Wednesday, January 21, 2009
Dad's Fiddle Reborn
The story of me becoming a fiddler starts when I was a very young kid. There were large cupboards above my parent's clothes closet where seldom-used things were kept, and those storage spaces were the most magical destination in my young world. When I could get away with it I would find a way to get up into those cupboards and peek into the boxes that held Christmas decorations, old keepsakes and my Dad's violin. Dad studied with the first chair of the Minneapolis Symphony until the Great Depression hit in 1929 when he was 10 years old. Music fell by the wayside as he looked for ways to make money to help support his family.
The violin sat in its case for 64 years until his death in 1993, when Mom gave it to me. Becoming a fiddler had never been in my plan for life, but when I held that poor, decrepit instrument in my hands it felt like a door opened in my heart and the fiddle moved in beside the harp. I had the initial restoration done by a violin company south of Seattle, and not knowing any better, thought they had done a good job. I marveled at how incredibly difficult it was to get a good sound out of a violin and being who I am, I blamed my lack of talent.
After 14 years of dabbling at playing it I finally got to a place in my career and life where I could afford to spend a couple grand on a better violin.
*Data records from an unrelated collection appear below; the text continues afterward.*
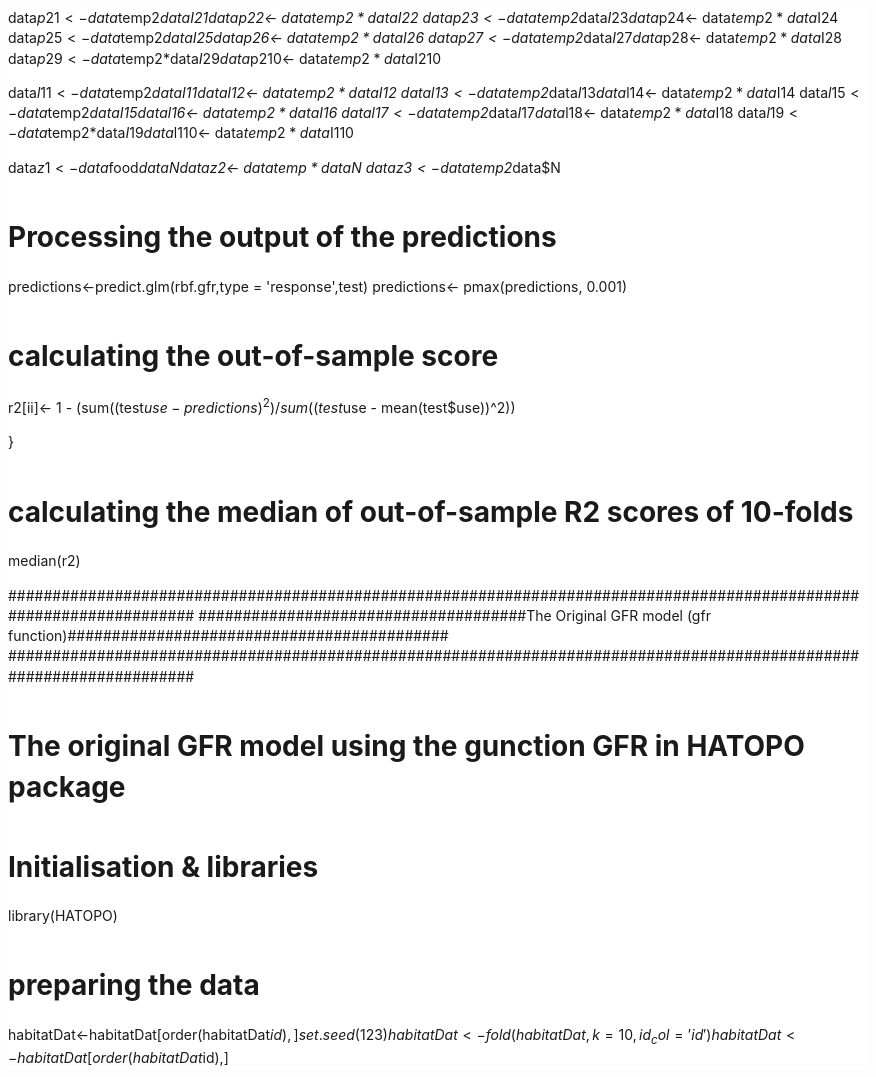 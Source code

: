   data$p21<- data$temp2*data$I21
  data$p22<- data$temp2*data$I22
  data$p23<- data$temp2*data$I23
  data$p24<- data$temp2*data$I24
  data$p25<- data$temp2*data$I25
  data$p26<- data$temp2*data$I26
  data$p27<- data$temp2*data$I27
  data$p28<- data$temp2*data$I28
  data$p29<- data$temp2*data$I29
  data$p210<- data$temp2*data$I210
  
  data$l11<- data$temp2*data$I11
  data$l12<- data$temp2*data$I12
  data$l13<- data$temp2*data$I13
  data$l14<- data$temp2*data$I14
  data$l15<- data$temp2*data$I15
  data$l16<- data$temp2*data$I16
  data$l17<- data$temp2*data$I17
  data$l18<- data$temp2*data$I18
  data$l19<- data$temp2*data$I19
  data$l110<- data$temp2*data$I110
  
  data$z1<- data$food*data$N
  data$z2<- data$temp*data$N
  data$z3<- data$temp2*data$N
  
  
  # Processing the output of the predictions 
  predictions<-predict.glm(rbf.gfr,type = 'response',test)
  predictions<- pmax(predictions, 0.001)
  
  # calculating the out-of-sample score
  r2[ii]<- 1 - (sum((test$use - predictions)^2)/sum((test$use - mean(test$use))^2))
  
  
}
# calculating the median of out-of-sample R2 scores of 10-folds
median(r2)

#####################################################################################################################
#####################################The Original GFR model (gfr function)###########################################
#####################################################################################################################
# The original GFR model using the gunction GFR in HATOPO package 
# Initialisation & libraries
library(HATOPO)
# preparing the data
habitatDat<-habitatDat[order(habitatDat$id),]
set.seed(123)
habitatDat<-fold(habitatDat,k=10,id_col = 'id')
habitatDat<-habitatDat[order(habitatDat$id),]
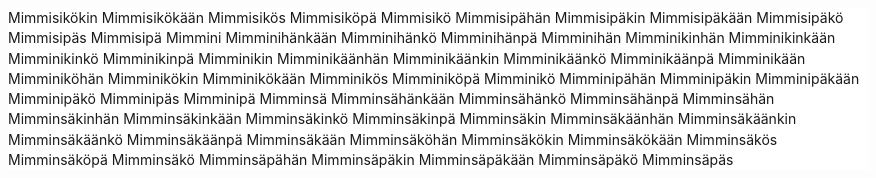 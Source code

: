 Mimmisikökin
Mimmisikökään
Mimmisikös
Mimmisiköpä
Mimmisikö
Mimmisipähän
Mimmisipäkin
Mimmisipäkään
Mimmisipäkö
Mimmisipäs
Mimmisipä
Mimmini
Mimminihänkään
Mimminihänkö
Mimminihänpä
Mimminihän
Mimminikinhän
Mimminikinkään
Mimminikinkö
Mimminikinpä
Mimminikin
Mimminikäänhän
Mimminikäänkin
Mimminikäänkö
Mimminikäänpä
Mimminikään
Mimminiköhän
Mimminikökin
Mimminikökään
Mimminikös
Mimminiköpä
Mimminikö
Mimminipähän
Mimminipäkin
Mimminipäkään
Mimminipäkö
Mimminipäs
Mimminipä
Mimminsä
Mimminsähänkään
Mimminsähänkö
Mimminsähänpä
Mimminsähän
Mimminsäkinhän
Mimminsäkinkään
Mimminsäkinkö
Mimminsäkinpä
Mimminsäkin
Mimminsäkäänhän
Mimminsäkäänkin
Mimminsäkäänkö
Mimminsäkäänpä
Mimminsäkään
Mimminsäköhän
Mimminsäkökin
Mimminsäkökään
Mimminsäkös
Mimminsäköpä
Mimminsäkö
Mimminsäpähän
Mimminsäpäkin
Mimminsäpäkään
Mimminsäpäkö
Mimminsäpäs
As it turns out, the poor set-up and repair work was at least partly to blame for my lack of progress. My new violin was a revelation. It was so much easier to play that I practiced for hours every day and my skills took a quantum leap forward.
Which brings me back to my Dad's violin. After getting my new one, I moved Dad's up to Lingoman's apartment for weekend use, but I never played it; I had been spoiled. A couple of weeks ago the radical weather fluctuations caused all the tuning pegs to let go and the bridge fell down. Non-players might not know, but the precise placement of the bridge, which is held in place by string tension, is a critical element in how an instrument sounds.
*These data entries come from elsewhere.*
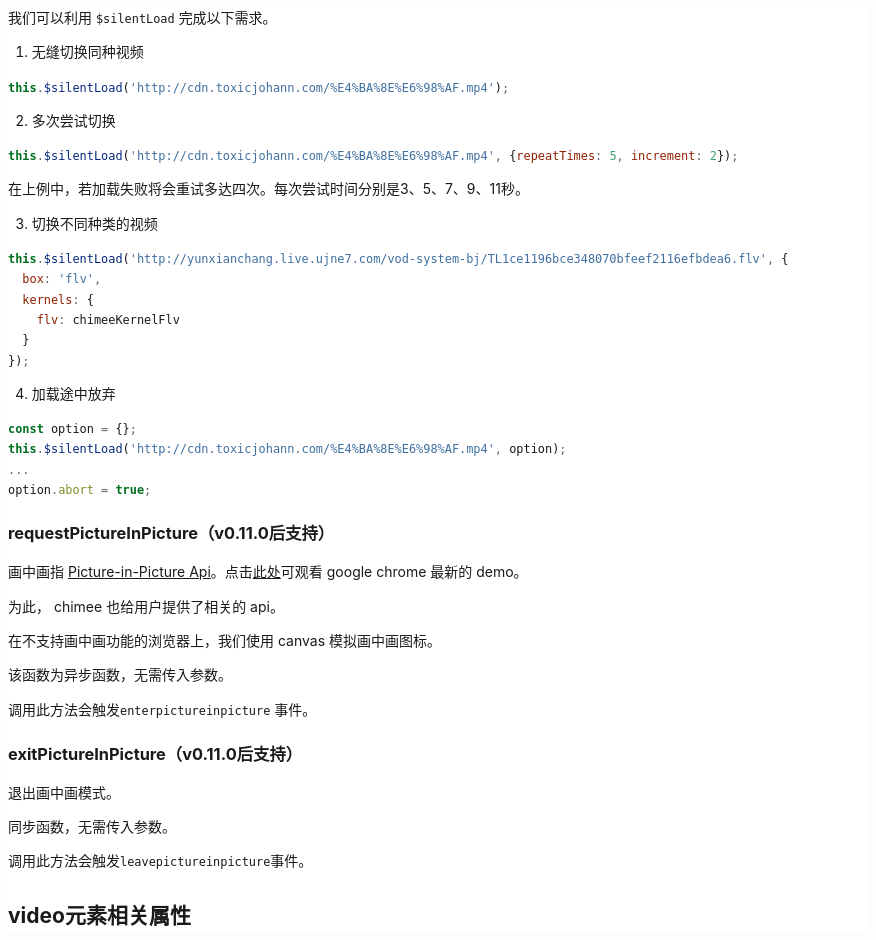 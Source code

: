 我们可以利用 `$silentLoad` 完成以下需求。

1. 无缝切换同种视频

```javascript
this.$silentLoad('http://cdn.toxicjohann.com/%E4%BA%8E%E6%98%AF.mp4');
```

2. 多次尝试切换

```javascript
this.$silentLoad('http://cdn.toxicjohann.com/%E4%BA%8E%E6%98%AF.mp4', {repeatTimes: 5, increment: 2});
```

在上例中，若加载失败将会重试多达四次。每次尝试时间分别是3、5、7、9、11秒。

3. 切换不同种类的视频

```javascript
this.$silentLoad('http://yunxianchang.live.ujne7.com/vod-system-bj/TL1ce1196bce348070bfeef2116efbdea6.flv', {
  box: 'flv',
  kernels: {
    flv: chimeeKernelFlv
  }
});
```

4. 加载途中放弃

```javascript
const option = {};
this.$silentLoad('http://cdn.toxicjohann.com/%E4%BA%8E%E6%98%AF.mp4', option);
...
option.abort = true;
```

### requestPictureInPicture（v0.11.0后支持）

画中画指 [Picture-in-Picture Api](https://wicg.github.io/picture-in-picture/)。点击[此处](https://googlechrome.github.io/samples/picture-in-picture/)可观看 google chrome 最新的 demo。

为此， chimee 也给用户提供了相关的 api。

在不支持画中画功能的浏览器上，我们使用 canvas 模拟画中画图标。

该函数为异步函数，无需传入参数。

调用此方法会触发`enterpictureinpicture` 事件。

### exitPictureInPicture（v0.11.0后支持）

退出画中画模式。

同步函数，无需传入参数。

调用此方法会触发`leavepictureinpicture`事件。

## video元素相关属性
So I decided to bring Dad's violin into Lasley and Russ in Ballard to see what could be done. To my surprise, Duane Lasley thought that he could overhaul it and make it into a decent instrument. He took the top off, carved down some of the surfaces, sanded the fingerboard smooth, replaced the tail piece and tuning pegs and now it's almost as nice as my new violin. Duane tells me that it will continue to adjust and improve over time.
Well, Dad, the instrument you had to abandon at the beginning of the Great Depression has been reborn in your son's hands at the beginning of the Second Great Depression. I think I'm going to have to write a tune about that.